EXERCISE DATA below:

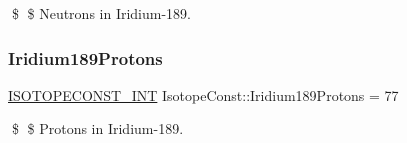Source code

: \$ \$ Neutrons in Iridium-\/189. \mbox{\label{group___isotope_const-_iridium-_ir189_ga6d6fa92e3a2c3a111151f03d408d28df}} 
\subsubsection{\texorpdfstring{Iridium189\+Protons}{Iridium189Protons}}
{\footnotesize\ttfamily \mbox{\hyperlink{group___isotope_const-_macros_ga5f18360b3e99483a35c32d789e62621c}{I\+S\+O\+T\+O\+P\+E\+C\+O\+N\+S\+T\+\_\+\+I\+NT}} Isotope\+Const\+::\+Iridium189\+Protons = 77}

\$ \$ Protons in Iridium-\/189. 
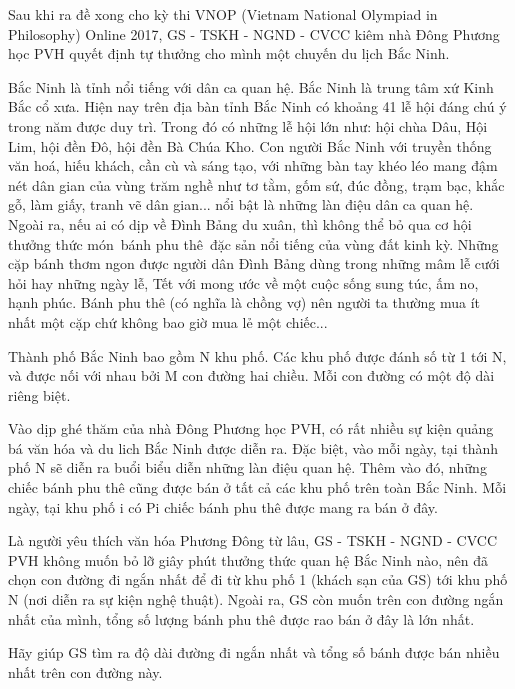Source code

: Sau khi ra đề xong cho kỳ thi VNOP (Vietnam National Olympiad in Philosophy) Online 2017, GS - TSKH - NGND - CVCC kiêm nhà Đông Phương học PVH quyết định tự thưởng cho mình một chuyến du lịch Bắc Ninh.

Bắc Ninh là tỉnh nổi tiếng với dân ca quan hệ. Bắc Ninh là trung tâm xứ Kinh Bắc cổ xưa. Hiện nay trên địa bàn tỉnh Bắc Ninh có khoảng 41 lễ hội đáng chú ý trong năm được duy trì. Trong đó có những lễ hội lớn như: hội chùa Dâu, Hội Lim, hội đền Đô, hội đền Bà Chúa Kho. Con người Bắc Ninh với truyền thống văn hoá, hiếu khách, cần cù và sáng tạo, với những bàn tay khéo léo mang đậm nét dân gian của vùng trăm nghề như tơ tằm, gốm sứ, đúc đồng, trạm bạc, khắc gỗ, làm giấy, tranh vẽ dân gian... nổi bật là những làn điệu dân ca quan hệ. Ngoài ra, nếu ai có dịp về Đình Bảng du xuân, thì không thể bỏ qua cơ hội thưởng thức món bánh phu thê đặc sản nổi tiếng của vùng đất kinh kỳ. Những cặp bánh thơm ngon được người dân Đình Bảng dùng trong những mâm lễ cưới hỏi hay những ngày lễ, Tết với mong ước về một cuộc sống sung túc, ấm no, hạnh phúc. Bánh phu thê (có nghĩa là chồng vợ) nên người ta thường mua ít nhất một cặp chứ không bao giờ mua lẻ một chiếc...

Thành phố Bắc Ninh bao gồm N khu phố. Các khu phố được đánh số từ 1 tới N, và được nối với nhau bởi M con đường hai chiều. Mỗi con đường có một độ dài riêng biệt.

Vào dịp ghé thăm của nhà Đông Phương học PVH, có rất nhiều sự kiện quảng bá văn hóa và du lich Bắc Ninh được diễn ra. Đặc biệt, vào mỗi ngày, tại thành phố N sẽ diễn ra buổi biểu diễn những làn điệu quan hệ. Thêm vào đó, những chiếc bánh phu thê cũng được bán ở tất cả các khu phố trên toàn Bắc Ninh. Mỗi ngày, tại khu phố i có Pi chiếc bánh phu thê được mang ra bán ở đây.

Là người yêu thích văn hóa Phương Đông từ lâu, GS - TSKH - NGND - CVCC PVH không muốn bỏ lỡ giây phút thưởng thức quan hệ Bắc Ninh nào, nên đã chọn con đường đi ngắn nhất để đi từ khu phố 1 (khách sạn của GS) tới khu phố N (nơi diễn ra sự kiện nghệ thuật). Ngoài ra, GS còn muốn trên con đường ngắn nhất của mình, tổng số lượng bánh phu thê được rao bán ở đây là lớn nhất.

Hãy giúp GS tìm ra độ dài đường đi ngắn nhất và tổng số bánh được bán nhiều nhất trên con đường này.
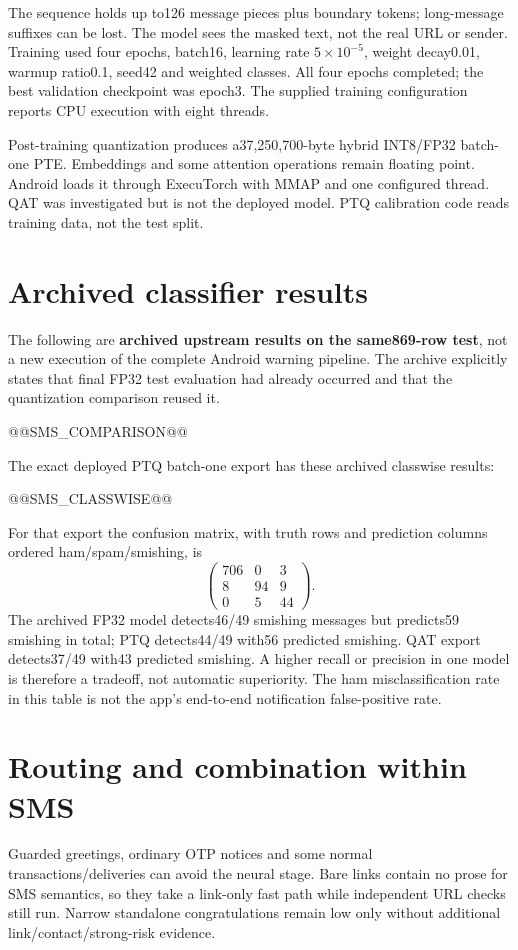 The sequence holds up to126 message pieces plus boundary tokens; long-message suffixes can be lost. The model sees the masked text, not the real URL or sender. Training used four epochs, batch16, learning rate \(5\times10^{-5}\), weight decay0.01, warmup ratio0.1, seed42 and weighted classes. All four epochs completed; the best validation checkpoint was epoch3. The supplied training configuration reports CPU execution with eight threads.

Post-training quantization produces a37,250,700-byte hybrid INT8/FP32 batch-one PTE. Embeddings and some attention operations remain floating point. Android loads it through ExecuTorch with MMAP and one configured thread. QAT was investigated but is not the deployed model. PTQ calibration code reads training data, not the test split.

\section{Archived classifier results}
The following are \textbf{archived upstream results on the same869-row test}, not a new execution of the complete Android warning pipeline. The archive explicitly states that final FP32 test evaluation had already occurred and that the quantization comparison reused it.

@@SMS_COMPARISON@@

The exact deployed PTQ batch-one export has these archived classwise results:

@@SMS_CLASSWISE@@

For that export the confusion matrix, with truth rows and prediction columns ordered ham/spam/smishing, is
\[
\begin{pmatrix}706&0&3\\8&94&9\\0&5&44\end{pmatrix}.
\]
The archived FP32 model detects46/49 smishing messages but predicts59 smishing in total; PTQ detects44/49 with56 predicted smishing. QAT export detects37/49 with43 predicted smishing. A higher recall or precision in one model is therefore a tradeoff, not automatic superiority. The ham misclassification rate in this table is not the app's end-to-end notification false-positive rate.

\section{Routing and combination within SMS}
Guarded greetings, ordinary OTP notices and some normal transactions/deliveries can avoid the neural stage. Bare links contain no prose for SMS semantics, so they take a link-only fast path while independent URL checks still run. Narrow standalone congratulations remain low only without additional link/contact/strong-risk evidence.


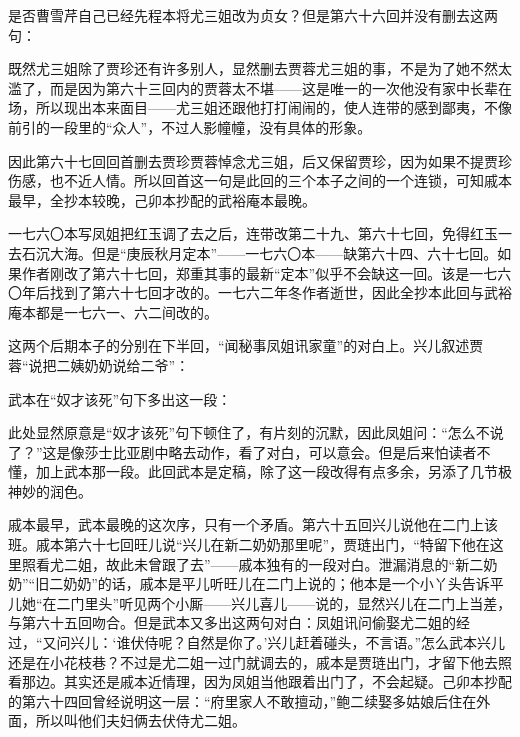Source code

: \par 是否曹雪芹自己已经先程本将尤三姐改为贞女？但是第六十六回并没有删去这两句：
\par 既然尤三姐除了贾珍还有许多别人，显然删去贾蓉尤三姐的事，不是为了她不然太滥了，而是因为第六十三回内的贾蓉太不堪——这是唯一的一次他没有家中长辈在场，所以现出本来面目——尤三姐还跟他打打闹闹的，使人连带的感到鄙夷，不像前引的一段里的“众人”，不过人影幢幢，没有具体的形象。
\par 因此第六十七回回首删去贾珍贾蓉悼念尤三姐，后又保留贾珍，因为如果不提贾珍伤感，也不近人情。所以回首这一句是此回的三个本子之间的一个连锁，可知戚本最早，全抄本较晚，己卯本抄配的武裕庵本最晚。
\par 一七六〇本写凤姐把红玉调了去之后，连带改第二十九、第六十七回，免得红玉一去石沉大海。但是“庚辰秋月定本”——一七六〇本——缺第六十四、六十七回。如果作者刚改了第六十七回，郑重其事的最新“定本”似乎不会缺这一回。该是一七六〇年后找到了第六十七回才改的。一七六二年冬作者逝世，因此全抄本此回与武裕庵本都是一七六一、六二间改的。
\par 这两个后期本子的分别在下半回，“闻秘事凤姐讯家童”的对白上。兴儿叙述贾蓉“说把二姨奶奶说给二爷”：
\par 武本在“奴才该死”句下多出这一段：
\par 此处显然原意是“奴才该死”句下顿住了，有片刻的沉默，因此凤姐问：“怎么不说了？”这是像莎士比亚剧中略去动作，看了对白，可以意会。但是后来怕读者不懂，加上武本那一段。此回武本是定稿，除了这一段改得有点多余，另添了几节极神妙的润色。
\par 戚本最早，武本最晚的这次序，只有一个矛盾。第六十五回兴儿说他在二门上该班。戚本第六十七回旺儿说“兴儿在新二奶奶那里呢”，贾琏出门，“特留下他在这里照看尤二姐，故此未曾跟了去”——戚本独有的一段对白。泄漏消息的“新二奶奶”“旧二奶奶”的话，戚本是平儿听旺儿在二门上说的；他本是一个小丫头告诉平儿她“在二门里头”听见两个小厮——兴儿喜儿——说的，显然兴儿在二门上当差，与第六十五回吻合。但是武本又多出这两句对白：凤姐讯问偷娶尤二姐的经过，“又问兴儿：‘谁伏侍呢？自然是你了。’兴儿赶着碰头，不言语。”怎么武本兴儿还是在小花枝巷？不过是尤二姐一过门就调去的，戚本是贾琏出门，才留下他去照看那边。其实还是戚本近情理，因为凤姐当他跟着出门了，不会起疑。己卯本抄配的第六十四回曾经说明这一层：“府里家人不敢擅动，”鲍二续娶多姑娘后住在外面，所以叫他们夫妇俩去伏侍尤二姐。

End of EXERCISE DATA.
EXERCISE DATA below:

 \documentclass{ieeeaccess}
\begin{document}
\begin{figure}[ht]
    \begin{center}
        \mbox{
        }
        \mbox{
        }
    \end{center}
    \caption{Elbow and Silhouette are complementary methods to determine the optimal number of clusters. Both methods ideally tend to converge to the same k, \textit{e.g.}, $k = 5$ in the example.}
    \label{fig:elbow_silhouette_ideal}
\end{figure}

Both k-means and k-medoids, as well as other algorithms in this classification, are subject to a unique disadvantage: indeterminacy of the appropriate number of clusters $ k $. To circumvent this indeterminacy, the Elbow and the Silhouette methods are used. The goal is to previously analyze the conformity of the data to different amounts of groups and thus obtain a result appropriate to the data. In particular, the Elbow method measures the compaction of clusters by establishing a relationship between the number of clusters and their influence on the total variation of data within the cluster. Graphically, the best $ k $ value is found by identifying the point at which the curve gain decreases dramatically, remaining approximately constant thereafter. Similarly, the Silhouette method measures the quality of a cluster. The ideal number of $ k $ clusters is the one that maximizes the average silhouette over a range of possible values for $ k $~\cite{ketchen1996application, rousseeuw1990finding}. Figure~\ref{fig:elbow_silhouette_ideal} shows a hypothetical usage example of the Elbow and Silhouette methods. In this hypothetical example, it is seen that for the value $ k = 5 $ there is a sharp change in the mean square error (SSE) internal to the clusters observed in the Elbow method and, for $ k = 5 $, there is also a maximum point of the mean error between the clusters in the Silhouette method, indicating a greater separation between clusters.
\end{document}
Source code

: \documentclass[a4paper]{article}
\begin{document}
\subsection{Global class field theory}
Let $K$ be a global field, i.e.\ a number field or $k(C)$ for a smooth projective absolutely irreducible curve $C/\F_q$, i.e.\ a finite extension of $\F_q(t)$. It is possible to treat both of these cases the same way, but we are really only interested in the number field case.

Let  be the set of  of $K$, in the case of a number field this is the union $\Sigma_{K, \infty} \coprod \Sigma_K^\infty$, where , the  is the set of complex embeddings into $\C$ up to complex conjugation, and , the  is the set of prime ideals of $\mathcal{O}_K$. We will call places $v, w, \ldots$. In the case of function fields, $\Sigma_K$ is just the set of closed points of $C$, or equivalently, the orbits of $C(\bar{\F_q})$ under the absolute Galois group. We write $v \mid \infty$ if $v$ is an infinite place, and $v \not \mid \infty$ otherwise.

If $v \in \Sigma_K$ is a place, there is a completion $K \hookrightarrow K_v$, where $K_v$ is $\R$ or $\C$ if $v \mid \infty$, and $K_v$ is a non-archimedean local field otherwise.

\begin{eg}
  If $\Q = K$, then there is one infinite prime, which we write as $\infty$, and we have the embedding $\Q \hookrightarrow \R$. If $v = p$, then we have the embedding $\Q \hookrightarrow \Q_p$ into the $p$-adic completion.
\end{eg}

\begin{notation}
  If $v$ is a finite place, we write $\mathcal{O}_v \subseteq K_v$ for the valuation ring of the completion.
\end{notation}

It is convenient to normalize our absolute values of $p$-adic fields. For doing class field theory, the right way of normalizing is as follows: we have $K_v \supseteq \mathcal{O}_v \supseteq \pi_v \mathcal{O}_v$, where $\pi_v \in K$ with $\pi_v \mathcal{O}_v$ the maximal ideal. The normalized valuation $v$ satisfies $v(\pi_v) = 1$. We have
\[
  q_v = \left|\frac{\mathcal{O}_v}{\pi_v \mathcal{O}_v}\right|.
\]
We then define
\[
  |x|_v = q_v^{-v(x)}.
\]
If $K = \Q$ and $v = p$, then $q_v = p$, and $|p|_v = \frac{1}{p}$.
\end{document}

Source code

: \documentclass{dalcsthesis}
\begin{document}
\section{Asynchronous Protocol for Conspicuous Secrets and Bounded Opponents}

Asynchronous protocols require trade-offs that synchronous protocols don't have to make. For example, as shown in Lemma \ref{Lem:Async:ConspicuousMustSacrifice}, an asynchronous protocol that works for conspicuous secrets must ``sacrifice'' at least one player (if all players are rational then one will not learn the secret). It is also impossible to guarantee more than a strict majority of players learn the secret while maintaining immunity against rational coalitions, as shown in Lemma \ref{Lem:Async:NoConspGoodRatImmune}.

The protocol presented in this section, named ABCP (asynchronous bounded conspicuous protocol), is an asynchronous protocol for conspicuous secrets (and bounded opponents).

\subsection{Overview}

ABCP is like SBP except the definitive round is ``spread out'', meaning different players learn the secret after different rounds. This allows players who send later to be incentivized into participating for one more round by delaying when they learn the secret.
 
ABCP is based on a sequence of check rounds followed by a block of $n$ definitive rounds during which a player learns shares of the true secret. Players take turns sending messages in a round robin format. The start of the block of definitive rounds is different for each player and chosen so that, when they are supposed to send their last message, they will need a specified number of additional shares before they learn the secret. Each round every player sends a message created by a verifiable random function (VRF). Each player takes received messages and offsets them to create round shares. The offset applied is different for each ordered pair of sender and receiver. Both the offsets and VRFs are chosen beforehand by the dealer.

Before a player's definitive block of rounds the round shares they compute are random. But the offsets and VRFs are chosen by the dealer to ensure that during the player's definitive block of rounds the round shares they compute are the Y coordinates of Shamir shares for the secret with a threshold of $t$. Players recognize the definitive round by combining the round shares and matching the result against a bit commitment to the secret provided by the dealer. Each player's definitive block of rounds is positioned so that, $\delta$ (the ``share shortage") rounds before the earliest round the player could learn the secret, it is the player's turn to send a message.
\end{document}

End of EXERCISE DATA.

Lines holding the string "these" in the records above must be counted; give the number alone.

[SOLUTION TO THIS EXERCISE]
2